Being Indian, I found this episode HILARIOUS. From Michael's imitation of Kelly in the first few seconds ("Blah, blah, blah... super fun... it's gonna be awesome!") to Dwight's explanation of the origin of Diwali followed by Michael's disgusted comment, "This isn't the Lord of the Rings!" to the culturally explicit material to Kelly's parents trying to fix her up with the doctor and getting along with Michael until his comment about the funeral pyre... my favorite episode in a long time! I could tell Mindy Kaling wrote this one. Maybe the appeal wasn't universal.

Grimoald said...

I could be wrong, but I am pretty sure Carrell said that the song he was singing was one by the "great" Adam Sandler.

Of course it would have been out of sequence, but I think Michael Scott would be a huge fan of Sandler.

Kristin said...

I liked this episode, too, and agree that it was much more like the British version. The original "Office" had plenty of painful moments with David sticking his foot in his mouth. It was hard to watch Michael get up in front of the mike when I knew he was about to say something really, really dumb. But that made him more like a real human being and not a cariacture...which they do way too often with Michael and Dwight on this show.

I also like that Jim did not get Pam's text message. I was waiting for him to pick up the phone and have another 'Jim & Pam' moment, but, instead, the message went unread and perhaps changed the course of events for that evening.

I hope next week's episode has the same feel to it. Less absurdity and more awkwardness.

Elayne said...

I cringed at the Diwali song bit at the end, as I also thought it was forced and shoehorned (although I think CM has a good point that it was probably not part of the original plot) but mostly because I cannot stand anything that smacks of the intensely unfunny Adam Sandler. I also loved the Indigo Girls bit. And I have to agree with the others who say this was far closer to the cringe-worthiness of the British original than many other episodes.

Dan Jardine said...

I'm not Indian, but man I loved this episode. The meeting was brilliant, "best meeting ever" indeed, and the party was deliciously cringe-inducing. Carell is really in a zone with his characterization of Michael; his ability to get us to care about and feel for him even when he's doing the dumbest or more obnoxious things is a wonder to behold.

Grimnoald, as for the song, Michael said it was dedicated to (or inspired by) Adam Sandler, not written by him.
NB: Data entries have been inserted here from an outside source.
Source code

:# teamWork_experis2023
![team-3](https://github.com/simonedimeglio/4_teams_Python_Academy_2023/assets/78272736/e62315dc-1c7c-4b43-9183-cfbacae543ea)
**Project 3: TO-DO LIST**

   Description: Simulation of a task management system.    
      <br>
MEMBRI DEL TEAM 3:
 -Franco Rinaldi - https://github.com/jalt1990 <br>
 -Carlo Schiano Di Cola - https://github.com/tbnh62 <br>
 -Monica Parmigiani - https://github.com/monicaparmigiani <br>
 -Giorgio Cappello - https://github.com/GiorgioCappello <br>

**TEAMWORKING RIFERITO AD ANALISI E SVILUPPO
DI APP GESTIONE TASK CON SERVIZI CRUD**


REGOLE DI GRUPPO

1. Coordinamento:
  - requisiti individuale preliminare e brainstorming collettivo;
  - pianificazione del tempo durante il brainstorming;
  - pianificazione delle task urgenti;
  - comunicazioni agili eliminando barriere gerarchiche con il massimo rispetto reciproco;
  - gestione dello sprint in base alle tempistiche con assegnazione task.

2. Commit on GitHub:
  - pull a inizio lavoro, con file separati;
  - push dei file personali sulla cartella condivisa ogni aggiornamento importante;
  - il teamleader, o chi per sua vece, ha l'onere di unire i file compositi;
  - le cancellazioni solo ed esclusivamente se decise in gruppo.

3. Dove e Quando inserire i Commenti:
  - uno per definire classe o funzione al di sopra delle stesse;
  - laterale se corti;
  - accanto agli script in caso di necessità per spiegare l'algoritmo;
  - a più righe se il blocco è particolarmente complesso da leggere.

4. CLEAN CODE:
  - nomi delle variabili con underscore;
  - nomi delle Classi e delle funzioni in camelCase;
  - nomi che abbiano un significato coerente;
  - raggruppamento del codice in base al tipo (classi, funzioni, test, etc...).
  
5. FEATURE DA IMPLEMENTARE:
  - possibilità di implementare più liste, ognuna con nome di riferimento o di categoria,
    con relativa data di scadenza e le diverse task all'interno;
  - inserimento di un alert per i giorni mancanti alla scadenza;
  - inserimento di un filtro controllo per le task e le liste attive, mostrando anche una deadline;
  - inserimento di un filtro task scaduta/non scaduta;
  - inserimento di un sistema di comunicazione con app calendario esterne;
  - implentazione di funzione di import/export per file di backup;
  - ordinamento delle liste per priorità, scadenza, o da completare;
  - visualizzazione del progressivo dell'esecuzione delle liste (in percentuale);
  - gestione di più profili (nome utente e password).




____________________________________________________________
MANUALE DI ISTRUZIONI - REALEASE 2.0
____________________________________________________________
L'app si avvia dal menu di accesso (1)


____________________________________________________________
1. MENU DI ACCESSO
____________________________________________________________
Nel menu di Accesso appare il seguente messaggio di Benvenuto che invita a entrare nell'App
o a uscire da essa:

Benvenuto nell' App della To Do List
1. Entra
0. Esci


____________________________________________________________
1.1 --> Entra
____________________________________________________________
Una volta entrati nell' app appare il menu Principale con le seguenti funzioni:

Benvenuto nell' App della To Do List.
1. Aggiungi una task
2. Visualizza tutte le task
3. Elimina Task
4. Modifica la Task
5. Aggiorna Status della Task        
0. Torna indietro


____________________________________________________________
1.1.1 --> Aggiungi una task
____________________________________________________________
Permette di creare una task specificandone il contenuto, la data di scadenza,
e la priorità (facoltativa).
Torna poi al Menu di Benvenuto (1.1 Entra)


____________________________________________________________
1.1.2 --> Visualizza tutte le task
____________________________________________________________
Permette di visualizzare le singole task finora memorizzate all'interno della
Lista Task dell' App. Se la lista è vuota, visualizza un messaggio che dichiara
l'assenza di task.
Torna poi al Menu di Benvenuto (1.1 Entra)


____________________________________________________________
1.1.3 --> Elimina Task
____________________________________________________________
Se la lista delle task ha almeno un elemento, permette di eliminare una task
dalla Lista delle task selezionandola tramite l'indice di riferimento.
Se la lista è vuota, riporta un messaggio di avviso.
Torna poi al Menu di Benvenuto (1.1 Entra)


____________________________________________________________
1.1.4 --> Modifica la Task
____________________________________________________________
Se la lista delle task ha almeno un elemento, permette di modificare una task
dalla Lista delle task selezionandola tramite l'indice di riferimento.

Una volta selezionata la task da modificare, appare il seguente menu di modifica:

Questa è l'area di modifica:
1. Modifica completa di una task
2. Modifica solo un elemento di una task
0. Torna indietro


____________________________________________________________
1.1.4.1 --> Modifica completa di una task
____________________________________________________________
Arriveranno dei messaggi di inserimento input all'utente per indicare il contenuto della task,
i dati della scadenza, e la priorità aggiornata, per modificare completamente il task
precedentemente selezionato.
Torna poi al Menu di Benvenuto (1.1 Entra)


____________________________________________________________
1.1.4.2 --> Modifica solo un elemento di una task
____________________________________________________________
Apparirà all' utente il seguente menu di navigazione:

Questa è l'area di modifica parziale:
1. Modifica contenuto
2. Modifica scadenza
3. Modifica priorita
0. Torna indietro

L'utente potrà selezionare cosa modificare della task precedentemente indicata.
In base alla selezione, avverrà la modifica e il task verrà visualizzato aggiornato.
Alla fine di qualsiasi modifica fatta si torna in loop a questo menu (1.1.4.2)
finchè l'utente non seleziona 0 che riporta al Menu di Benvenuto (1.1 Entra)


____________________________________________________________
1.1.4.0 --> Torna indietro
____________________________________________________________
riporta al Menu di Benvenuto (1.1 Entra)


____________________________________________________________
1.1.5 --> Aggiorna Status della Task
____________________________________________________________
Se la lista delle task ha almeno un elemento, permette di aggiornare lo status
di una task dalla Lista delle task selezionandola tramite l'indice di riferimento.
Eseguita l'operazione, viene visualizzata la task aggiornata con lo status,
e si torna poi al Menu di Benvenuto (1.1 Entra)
It's a crafty bit of tightrope walking the show does in moments like this--mocking and honouring Sandler simultaneously. It is pretty much what they did with the entire party, poking very gentle fun at people at the party (Kelly and her sisters and parents all took some good-hearted ribbing), but also honouring them through an honest portrayal of the more beautiful aspects of Indian culture (clothes, dance, music. Yeah, so sue me. I like Indian music)

Very clever stuff.

Anonymous said...

Hard to believe no one has mentioned Creed's one line of the show. That was the best line and joke of the whole show.

velvetcannibal said...

Hey Alan, no BSG this week?

Mo Ryan said...

The almost kiss moment between Michael and Pam didn't really work for me. I dunno, I just think Michael might have attempted that -- the third time he and Pam found themselves in that kind of situation, not really the first.

What I was really expecting was a mild drunken hookup (drunken on Jim's part) between him and Karen. I guess they're saving that for sweeps.

Thing is, I do like them in a couple. In the sense that they make sense. They did a smart thing by making Karen likable and compatible with Jim -- a realistic rival for Pam. Though of course Jim and Pam are destined to be.

I bet Pam runs right back to her old fiance if and when she sees Jim with Karen though.